Editor’s note: This is the first article in a series evaluating the work each of the Student Senate committees have done over the past year.
The current chair of the Senate Dining Service Committee, senior Sam Harrison, was not even aware the committee existed up until the end of last year. The discovery, and three years of experience working for Dining Services, caused him to run for and be elected as chair.
It also led Harrison to set a goal of making students more aware that the committee existed. After a year as chair, Harrison remains uncertain as to the level of improvement.
“I don’t know how successful we’ve been at that,” he said. “The sad truth I think is that a lot of people just don’t care about Senate, much less random Senate committees.”
Despite a lack of publicity, Harrison was able to successfully utilize the committee in other ways. The Hard Knox Café now serves a different type of soy sauce, students can now have their subs toasted in the Gizmo and next year’s dinner menu will feature a smoothie bar.

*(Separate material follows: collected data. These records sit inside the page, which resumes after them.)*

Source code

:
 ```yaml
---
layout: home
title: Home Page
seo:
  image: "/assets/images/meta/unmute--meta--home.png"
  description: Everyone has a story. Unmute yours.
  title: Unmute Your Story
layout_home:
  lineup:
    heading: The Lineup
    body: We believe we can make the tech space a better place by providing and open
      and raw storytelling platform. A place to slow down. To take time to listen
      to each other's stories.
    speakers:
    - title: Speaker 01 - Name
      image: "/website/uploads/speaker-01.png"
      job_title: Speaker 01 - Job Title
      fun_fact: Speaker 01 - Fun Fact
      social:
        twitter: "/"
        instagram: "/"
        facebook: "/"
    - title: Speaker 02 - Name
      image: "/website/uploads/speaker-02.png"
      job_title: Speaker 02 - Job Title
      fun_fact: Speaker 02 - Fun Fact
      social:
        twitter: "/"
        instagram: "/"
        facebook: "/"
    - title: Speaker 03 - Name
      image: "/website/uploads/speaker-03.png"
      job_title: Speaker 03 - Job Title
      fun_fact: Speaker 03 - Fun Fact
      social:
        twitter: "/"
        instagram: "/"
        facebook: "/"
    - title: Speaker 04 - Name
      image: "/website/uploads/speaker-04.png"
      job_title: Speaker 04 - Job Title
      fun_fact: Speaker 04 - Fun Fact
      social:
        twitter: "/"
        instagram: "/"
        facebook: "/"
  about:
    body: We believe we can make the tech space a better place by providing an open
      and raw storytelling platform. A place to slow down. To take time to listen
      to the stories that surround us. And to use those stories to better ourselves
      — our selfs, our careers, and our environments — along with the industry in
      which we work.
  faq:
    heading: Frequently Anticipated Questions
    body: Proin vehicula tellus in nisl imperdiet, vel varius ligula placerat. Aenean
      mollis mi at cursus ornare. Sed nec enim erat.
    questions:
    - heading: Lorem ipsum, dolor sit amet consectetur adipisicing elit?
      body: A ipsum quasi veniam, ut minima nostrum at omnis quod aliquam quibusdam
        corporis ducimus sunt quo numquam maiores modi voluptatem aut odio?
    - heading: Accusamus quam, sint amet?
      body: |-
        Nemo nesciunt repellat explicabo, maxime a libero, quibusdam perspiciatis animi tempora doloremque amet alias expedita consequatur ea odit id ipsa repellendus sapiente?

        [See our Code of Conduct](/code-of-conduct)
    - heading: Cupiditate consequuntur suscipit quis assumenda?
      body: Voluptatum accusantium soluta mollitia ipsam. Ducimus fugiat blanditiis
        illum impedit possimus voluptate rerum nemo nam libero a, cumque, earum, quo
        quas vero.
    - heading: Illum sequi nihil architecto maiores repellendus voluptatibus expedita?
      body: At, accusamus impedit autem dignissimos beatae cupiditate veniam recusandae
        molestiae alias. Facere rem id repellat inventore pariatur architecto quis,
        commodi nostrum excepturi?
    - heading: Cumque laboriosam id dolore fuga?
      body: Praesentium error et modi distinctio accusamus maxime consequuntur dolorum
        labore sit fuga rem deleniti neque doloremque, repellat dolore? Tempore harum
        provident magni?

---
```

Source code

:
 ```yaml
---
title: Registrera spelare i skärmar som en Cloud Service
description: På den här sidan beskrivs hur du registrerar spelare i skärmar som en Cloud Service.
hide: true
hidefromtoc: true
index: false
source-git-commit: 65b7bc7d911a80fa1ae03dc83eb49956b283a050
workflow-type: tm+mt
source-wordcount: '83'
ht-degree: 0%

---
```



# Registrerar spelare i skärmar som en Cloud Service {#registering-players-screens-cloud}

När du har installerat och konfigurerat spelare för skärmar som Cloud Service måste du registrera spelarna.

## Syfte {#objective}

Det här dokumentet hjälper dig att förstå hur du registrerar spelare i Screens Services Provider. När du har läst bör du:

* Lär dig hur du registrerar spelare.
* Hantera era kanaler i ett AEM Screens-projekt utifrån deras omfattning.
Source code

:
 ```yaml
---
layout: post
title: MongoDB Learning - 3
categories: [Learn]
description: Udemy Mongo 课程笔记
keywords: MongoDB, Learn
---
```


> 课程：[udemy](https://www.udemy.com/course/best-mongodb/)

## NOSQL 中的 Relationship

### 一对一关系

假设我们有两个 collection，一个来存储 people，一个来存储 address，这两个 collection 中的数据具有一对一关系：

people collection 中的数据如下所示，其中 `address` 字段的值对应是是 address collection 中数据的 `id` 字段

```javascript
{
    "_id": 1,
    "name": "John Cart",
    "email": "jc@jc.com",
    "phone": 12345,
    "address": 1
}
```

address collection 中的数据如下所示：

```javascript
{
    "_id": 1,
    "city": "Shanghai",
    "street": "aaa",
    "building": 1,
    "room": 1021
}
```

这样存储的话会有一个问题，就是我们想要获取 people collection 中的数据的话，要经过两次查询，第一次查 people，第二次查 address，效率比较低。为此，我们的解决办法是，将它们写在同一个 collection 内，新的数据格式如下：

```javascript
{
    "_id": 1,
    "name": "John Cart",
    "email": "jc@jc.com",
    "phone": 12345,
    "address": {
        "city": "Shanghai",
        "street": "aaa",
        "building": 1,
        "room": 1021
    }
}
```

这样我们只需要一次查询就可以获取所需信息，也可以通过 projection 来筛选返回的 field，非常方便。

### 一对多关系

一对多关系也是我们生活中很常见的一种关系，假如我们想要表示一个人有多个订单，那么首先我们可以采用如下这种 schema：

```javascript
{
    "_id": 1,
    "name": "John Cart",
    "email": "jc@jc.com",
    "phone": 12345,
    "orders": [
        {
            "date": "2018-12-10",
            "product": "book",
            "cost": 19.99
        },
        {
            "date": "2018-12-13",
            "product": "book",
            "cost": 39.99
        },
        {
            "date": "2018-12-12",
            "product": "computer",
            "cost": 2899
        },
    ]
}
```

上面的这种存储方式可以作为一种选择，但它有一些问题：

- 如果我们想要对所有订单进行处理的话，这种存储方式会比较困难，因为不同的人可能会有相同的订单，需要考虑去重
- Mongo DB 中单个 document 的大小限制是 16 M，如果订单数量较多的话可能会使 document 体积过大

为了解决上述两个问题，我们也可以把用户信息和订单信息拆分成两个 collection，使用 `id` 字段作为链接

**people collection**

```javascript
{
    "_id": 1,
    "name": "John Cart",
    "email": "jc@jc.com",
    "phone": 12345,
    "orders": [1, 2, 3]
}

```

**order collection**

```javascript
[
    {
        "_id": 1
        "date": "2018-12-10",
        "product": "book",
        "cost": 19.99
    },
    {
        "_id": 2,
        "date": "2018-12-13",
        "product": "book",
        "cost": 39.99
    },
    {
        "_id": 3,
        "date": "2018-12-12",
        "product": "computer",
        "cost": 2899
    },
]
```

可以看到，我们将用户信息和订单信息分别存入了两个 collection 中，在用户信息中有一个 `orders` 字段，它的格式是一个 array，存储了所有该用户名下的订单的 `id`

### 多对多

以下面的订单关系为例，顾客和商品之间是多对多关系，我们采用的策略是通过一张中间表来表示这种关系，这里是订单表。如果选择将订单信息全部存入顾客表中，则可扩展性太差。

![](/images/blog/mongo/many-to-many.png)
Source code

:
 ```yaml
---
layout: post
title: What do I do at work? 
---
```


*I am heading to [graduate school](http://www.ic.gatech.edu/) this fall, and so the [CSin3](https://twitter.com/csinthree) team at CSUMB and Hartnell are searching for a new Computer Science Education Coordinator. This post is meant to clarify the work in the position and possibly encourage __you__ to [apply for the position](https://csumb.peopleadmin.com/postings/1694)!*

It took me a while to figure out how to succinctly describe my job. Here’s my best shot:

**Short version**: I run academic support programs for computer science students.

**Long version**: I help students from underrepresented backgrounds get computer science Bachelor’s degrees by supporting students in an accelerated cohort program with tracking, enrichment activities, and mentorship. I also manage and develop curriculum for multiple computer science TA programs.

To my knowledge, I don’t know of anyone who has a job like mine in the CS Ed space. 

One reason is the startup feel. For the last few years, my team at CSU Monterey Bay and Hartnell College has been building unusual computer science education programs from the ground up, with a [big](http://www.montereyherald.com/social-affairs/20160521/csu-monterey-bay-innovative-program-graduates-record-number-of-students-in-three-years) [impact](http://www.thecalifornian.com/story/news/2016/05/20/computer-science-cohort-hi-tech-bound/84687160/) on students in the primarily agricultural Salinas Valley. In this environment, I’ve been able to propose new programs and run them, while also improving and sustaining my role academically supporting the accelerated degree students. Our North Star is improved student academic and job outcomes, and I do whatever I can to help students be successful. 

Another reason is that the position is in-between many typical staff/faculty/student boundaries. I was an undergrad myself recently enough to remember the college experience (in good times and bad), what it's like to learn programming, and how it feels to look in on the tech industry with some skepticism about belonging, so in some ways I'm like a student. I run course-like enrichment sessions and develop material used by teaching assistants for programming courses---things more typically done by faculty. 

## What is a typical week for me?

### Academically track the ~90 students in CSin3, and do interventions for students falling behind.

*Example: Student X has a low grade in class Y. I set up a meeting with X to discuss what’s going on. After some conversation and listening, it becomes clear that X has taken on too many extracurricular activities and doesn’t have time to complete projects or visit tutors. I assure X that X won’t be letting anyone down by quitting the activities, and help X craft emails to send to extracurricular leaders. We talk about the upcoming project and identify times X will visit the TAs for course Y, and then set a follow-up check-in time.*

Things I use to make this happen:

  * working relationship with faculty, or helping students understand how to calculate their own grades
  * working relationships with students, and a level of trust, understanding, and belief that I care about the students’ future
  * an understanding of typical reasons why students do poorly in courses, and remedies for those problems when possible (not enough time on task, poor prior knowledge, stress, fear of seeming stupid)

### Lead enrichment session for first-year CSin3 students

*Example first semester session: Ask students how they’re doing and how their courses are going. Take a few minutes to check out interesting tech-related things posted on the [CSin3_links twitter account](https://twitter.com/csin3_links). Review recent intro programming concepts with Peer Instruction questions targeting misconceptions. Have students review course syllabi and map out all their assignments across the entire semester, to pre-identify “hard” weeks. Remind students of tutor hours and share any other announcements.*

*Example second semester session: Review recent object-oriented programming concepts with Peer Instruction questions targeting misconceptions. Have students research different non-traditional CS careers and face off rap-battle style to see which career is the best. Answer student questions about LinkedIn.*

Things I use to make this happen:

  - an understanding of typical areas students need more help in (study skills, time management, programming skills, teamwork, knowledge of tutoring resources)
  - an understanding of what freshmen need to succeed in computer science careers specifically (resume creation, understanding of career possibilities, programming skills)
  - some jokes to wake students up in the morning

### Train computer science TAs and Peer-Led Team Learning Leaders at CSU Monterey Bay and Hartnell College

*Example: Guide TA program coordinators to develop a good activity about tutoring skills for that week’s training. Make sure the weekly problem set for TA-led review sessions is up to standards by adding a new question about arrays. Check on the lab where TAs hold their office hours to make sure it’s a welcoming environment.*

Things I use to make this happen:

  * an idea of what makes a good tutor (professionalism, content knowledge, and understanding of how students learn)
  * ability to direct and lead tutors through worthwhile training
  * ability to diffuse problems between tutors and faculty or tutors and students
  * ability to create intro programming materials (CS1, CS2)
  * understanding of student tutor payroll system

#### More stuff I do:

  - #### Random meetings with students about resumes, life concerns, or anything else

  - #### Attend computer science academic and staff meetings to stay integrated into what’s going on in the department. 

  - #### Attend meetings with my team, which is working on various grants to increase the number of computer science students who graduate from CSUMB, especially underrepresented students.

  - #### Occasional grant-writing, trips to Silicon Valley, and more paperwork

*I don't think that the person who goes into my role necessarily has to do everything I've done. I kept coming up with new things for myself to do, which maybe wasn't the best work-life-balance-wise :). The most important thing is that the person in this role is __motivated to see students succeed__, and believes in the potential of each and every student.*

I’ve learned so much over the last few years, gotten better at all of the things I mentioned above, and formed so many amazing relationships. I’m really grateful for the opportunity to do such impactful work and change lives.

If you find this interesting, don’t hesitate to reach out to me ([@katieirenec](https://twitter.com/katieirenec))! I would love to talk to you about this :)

“We’ve done quite a bit,” said junior Karl Bair, a member of the committee. “We’re a pretty creative group this year. There were a lot of ideas to be talked about every week.”
According to Harrison, the committee’s power is mainly that of suggestion. The group brainstorms ideas and investigate what students would like from Dining Services. At that point, they start talking with Director of Dining Services Helmut Mayer, who may try to implement ideas if resources allow.
“Whatever ideas they have, we discuss and then I look for feasibility,” Mayer said. “It’s usually an exchange of ideas.”
“Most of what we do is just discussions, compromise, persuasive powers,” Bair said.
The committee draws its ideas from a variety of sources. In addition to reading the student comment cards to make sure nothing was overlooked, they have occasionally sent out surveys, the most notable one assessing whether or not students would like a smoothie bar to replace one night of stir fry in the Hard Knox Café.
Harrison also noted that students are free at any time to charge the committee with looking into any area they are unsatisfied with or have questions about. He also actively solicited student opinions himself, which resulted in the ultimate change of soy sauce brands.
One of the biggest changes Harrison made was to bring non-voting student representatives onto the committee. Student workers in the Gizmo, C-Store or cafeteria were able to provide the committee with more details as to the inner workings of those areas on campus.
Overall, however, the influence of the Dining Services Committee was seen most directly on the actual variety of food choice. Mayer felt the committee’s work was on par with previous years.
“Every committee is pretty much even over the years,” Mayer said. “Maybe half of their ideas got put into action and half not.”
“When you’re got the representatives of the students saying, this is what the students want, this really needs to happen, it’s powerful,” Bair said.